DATASET CONTENT.
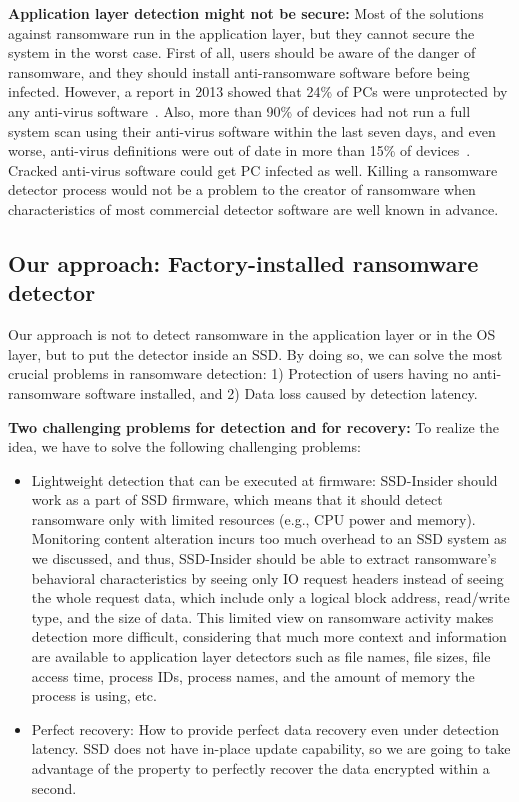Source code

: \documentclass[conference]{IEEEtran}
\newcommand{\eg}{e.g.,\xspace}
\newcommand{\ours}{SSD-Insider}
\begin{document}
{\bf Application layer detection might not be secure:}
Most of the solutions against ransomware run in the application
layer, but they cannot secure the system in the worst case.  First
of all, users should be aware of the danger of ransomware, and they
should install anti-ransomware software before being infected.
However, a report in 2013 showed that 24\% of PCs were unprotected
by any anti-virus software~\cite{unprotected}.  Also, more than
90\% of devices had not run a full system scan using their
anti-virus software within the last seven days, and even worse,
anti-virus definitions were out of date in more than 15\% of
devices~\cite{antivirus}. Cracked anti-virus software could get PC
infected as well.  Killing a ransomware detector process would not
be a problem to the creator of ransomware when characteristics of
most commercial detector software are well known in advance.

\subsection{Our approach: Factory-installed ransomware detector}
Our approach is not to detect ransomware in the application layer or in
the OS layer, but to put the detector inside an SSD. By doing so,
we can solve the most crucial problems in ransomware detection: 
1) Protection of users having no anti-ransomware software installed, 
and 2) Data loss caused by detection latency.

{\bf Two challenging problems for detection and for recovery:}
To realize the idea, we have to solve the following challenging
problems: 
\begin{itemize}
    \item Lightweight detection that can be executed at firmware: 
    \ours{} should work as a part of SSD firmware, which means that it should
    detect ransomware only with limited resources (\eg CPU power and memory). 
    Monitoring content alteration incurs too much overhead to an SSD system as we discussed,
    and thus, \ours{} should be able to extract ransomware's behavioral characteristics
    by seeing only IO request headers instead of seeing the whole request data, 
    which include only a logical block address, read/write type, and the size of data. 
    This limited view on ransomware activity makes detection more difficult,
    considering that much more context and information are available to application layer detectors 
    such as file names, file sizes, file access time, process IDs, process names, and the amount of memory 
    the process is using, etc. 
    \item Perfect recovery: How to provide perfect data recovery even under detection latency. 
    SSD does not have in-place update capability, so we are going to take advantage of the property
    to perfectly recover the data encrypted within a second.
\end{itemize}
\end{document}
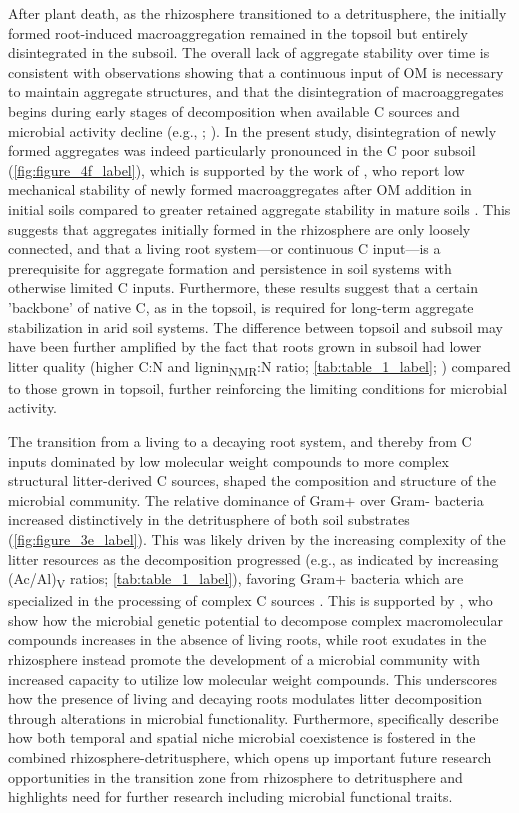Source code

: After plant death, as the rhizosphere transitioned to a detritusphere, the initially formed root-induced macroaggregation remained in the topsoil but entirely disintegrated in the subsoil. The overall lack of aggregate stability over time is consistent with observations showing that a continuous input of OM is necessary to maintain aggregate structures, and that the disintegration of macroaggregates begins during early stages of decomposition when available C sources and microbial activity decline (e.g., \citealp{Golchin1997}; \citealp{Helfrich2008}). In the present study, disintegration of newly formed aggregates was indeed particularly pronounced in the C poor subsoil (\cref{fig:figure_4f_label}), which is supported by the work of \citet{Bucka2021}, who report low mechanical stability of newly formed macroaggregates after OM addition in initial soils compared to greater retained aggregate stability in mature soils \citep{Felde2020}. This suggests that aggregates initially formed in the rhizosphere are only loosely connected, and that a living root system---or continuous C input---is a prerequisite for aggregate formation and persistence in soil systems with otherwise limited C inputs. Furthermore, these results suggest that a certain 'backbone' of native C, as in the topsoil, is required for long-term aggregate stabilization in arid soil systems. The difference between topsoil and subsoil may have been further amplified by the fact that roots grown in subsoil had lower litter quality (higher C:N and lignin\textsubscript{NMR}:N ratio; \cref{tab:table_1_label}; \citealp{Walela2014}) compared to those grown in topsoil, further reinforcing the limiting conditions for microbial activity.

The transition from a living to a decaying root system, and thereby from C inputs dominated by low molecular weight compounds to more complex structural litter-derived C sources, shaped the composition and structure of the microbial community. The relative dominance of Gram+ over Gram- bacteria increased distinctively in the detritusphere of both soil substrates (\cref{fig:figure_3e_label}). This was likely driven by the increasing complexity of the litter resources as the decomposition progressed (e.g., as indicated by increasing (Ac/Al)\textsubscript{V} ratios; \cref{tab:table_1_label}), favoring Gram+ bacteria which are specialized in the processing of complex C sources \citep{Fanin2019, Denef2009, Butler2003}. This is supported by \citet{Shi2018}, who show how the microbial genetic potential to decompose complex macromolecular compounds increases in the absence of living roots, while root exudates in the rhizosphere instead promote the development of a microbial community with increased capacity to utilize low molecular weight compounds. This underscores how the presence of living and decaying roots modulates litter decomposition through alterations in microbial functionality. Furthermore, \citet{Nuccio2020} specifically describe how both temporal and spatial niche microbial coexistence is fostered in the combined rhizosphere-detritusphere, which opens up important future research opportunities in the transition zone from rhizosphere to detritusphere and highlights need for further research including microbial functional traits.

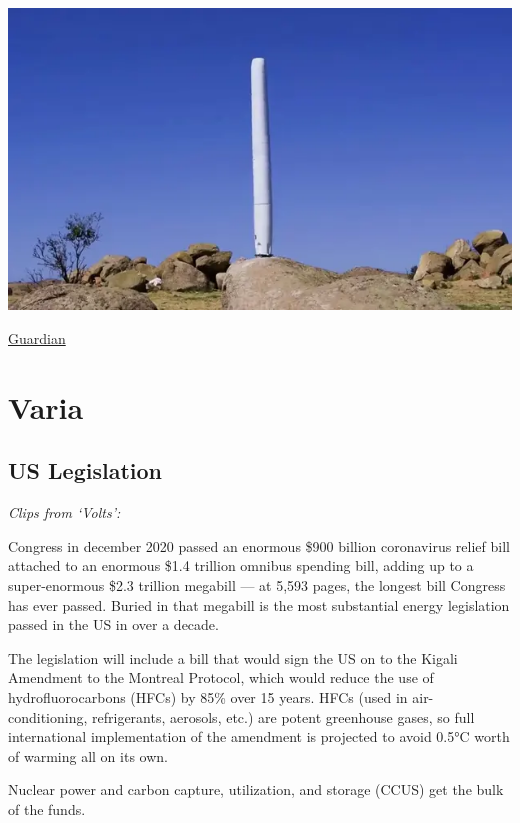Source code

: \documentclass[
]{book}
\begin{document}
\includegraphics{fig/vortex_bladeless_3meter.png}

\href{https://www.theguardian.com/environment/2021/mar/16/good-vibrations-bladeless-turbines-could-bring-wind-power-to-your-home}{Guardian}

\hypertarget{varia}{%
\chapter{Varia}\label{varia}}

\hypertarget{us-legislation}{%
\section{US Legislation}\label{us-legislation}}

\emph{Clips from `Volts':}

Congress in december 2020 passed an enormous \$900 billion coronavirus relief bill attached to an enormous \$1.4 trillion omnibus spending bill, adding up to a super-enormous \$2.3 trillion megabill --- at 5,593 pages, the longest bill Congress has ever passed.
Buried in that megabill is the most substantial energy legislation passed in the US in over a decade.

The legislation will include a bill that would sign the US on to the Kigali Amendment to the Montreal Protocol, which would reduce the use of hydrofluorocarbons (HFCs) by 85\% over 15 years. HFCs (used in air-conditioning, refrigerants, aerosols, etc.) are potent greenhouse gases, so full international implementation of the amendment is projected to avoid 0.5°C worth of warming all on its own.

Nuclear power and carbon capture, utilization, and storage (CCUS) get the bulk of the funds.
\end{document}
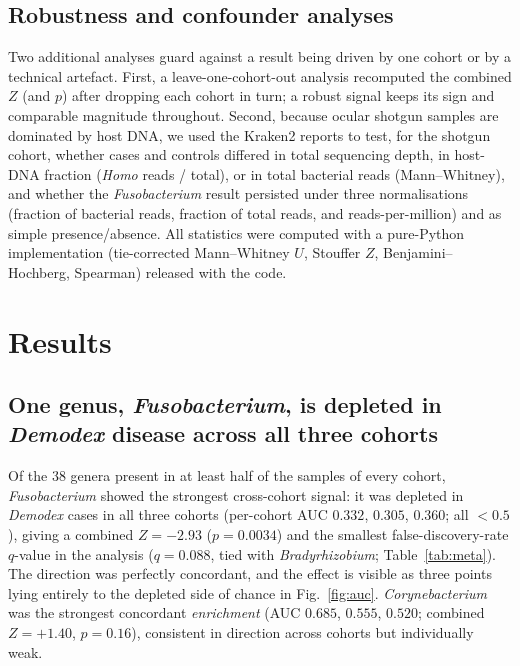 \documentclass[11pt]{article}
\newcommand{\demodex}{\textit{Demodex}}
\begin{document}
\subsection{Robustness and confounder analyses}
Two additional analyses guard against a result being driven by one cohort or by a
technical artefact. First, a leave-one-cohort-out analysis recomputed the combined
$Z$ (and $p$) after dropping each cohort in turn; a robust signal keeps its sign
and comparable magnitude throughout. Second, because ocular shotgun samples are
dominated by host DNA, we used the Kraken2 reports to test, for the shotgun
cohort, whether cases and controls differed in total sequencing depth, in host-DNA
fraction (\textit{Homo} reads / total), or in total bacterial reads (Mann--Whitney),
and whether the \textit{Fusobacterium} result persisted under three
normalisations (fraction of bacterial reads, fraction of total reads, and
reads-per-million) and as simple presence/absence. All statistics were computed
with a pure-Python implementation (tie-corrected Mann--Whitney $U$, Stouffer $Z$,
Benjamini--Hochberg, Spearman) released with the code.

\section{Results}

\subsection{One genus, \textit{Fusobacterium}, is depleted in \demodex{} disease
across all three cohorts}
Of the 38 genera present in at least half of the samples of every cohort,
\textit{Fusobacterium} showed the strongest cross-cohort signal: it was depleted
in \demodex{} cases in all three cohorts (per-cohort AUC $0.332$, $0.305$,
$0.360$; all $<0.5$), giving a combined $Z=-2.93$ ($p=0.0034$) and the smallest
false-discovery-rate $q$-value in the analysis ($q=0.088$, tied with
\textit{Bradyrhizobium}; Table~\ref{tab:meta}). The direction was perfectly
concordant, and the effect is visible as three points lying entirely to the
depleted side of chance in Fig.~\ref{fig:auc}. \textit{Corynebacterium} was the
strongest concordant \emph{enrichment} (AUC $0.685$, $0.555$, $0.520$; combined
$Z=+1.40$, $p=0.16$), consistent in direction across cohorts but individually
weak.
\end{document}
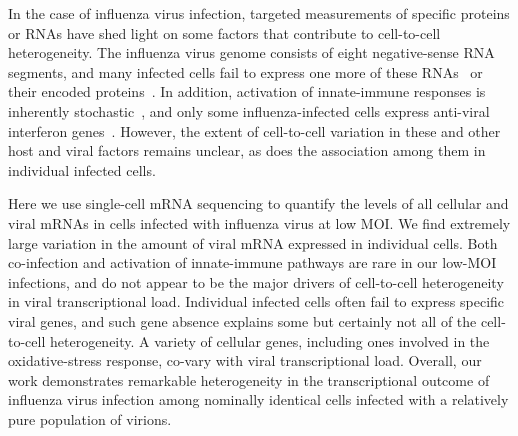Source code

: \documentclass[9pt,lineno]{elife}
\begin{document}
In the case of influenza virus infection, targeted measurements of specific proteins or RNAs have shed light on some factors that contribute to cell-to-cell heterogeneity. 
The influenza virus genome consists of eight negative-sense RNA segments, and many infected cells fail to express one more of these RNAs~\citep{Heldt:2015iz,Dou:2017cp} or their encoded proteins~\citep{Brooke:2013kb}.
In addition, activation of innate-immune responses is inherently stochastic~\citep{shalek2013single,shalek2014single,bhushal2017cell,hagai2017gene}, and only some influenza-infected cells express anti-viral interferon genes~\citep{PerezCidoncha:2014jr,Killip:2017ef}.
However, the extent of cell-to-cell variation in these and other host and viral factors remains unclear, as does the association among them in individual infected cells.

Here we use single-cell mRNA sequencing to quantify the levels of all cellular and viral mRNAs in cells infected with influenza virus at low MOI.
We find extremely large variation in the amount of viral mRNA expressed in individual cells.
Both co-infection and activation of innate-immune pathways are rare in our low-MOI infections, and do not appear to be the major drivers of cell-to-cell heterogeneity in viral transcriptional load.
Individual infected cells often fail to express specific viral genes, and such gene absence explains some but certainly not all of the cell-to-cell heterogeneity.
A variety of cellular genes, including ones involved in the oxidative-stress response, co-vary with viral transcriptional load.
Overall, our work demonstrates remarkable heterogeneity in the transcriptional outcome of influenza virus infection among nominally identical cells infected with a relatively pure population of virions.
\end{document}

WORK ORDER. Up to and including the line with "should install anti-ransomware", copy the data above from its first line. Skip pictures.

ANSWER.
Source code

: \documentclass[conference]{IEEEtran}
\newcommand{\eg}{e.g.,\xspace}
\newcommand{\ours}{SSD-Insider}
\begin{document}
{\bf Application layer detection might not be secure:}
Most of the solutions against ransomware run in the application
layer, but they cannot secure the system in the worst case.  First
of all, users should be aware of the danger of ransomware, and they
should install anti-ransomware software before being infected.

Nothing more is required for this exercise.